Child support is required in Korea, however, it works differently from other countries. Both the mother and father must file and sign paperwork for child support, and if the father does not file (which is the norm), no child support is ordered. Mothers are often afraid to file the paperwork for fear of their status being discovered and being ostracised.
There are only 33 facilities for unwed mothers in a country with a population of fifty million people. Most are run by adoption agencies. Women have nowhere to go when their families and friends turn against them, so they go to one of these facilities to live (if there is an opening). While there, women are pressured to give up their children, and support and encouragement to be a mother are not part of the program. Most mothers never see their children after birth. The pressure may be as much financial as it is cultural. Adoption agencies get almost $30,000 NZD for an international adoption, and over $5,000 NZD for a domestic adoption.
The South Korean government has a program to assist single mothers of children under 12 years old who are living below the poverty line of 1.2 million won (about $1,500 NZD). They will pay 70,000 won per month (about $78 NZD). Most single mothers would qualify, but poverty is calculated with some other variables thrown in that disqualifies almost all of them. The woman’s possessions (car, furniture, home, etc.) are included, as is the income of the same family members who disowned her. That is not the case for families who adopt. The government has a stipend of 150,000 won (about $190 NZD) per month with no variables or poverty test.

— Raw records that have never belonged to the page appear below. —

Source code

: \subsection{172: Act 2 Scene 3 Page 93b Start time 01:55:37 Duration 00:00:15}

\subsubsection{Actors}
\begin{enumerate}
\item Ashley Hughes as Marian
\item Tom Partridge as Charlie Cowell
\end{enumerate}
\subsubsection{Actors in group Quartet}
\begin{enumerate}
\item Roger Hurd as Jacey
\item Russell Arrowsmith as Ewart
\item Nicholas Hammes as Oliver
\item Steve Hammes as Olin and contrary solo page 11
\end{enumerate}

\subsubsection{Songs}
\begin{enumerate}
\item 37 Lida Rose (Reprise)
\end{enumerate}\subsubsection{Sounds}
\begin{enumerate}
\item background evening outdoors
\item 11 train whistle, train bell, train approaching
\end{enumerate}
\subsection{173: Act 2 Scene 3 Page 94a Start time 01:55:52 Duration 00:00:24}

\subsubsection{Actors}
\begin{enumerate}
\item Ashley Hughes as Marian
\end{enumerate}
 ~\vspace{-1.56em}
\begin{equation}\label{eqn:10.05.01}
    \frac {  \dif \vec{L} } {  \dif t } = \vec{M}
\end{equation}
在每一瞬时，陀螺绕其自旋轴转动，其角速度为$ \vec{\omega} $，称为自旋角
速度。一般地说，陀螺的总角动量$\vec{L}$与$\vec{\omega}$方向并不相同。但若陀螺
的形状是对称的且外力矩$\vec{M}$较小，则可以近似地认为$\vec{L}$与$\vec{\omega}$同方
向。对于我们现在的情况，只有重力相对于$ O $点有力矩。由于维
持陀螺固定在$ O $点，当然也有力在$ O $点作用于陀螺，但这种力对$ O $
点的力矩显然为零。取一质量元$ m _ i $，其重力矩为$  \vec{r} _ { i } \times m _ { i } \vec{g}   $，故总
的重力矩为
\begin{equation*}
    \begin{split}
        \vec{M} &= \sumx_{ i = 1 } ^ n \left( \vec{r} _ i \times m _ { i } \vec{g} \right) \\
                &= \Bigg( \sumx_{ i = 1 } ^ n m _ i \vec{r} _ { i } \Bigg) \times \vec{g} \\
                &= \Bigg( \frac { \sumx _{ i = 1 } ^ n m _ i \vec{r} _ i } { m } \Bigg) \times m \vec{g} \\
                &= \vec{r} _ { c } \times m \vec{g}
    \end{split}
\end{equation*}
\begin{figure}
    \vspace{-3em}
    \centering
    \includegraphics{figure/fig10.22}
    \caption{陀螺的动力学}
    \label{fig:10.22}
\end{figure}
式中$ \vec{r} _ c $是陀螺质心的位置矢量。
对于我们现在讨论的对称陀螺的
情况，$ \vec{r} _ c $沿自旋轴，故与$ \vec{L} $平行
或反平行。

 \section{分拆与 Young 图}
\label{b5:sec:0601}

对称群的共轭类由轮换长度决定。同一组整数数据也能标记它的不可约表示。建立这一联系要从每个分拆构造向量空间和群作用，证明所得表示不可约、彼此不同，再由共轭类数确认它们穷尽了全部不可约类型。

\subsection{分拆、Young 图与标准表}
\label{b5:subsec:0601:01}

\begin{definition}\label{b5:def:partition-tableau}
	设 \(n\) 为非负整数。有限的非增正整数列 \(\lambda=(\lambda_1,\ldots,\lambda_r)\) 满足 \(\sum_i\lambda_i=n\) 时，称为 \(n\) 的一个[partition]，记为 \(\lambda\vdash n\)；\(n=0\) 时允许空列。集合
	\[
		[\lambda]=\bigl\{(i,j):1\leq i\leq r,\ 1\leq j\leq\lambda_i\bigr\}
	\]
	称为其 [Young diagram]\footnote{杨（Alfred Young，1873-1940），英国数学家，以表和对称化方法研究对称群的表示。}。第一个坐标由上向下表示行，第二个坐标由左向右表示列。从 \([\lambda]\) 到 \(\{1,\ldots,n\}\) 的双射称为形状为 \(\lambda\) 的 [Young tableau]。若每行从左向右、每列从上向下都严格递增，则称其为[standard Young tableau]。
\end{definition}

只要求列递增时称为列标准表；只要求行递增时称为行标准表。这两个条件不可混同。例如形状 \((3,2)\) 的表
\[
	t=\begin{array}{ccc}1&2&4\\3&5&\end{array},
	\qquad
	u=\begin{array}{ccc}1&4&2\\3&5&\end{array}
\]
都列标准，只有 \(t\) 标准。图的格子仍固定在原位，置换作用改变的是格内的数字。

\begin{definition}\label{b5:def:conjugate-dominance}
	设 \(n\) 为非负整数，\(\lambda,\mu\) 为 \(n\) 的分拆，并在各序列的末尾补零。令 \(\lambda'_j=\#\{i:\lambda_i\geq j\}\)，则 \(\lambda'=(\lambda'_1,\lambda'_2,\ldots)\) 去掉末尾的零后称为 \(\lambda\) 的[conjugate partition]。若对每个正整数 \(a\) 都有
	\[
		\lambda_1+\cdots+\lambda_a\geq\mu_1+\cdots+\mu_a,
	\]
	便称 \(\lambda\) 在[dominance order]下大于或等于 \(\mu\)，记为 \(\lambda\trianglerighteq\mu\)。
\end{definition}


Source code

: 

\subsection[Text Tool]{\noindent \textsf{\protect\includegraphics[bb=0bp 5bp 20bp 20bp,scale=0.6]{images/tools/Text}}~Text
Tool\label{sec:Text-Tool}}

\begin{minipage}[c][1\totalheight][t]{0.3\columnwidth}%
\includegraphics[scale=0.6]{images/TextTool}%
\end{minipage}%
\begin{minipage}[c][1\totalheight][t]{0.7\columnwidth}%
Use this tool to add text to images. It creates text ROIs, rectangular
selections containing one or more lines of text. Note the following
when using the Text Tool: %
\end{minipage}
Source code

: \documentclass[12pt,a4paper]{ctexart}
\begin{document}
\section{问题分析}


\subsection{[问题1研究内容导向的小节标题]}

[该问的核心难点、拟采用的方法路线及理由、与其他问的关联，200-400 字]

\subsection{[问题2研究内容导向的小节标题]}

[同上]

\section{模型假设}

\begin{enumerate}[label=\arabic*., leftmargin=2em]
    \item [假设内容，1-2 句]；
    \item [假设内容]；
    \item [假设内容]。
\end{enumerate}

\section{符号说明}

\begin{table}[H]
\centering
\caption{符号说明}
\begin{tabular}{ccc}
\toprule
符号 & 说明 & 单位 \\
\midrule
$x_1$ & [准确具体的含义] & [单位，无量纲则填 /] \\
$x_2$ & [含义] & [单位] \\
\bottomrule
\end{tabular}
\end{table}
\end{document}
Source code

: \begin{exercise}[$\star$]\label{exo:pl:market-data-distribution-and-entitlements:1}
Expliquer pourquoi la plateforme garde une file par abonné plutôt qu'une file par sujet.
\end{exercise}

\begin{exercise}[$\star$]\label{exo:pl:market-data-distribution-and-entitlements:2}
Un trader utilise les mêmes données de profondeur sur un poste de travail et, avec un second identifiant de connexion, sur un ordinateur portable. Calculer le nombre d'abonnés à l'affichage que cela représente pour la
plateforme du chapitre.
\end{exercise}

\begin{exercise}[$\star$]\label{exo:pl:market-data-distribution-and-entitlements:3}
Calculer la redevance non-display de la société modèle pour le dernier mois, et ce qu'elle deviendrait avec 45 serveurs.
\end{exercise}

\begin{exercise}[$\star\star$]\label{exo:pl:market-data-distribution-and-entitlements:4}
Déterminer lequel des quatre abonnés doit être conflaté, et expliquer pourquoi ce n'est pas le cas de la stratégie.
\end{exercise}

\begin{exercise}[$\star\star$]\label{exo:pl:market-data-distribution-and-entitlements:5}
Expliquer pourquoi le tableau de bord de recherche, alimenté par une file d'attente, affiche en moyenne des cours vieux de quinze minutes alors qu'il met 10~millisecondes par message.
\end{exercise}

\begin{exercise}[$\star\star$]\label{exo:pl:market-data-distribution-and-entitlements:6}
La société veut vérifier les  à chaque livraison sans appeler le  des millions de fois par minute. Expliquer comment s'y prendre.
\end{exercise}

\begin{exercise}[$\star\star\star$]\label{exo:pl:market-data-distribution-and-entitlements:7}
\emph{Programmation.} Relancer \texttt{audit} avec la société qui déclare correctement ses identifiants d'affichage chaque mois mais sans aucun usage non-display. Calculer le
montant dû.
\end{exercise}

The child of an unwed mother is bullied as a child, and treated with disgust and revulsion his or her entire life, unable to overcome the stigma of not having a father.
“Adoption from Korea continues today because single mothers are promiscuous,” Tak Yeon-Taek, the former chairman of South Korean’s second largest adoption agency was quoted as saying to a group of unwed mothers. With such discriminating sentiments and comments permeating the culture, it will be a long time before single mothers will be an accepted in South Korea.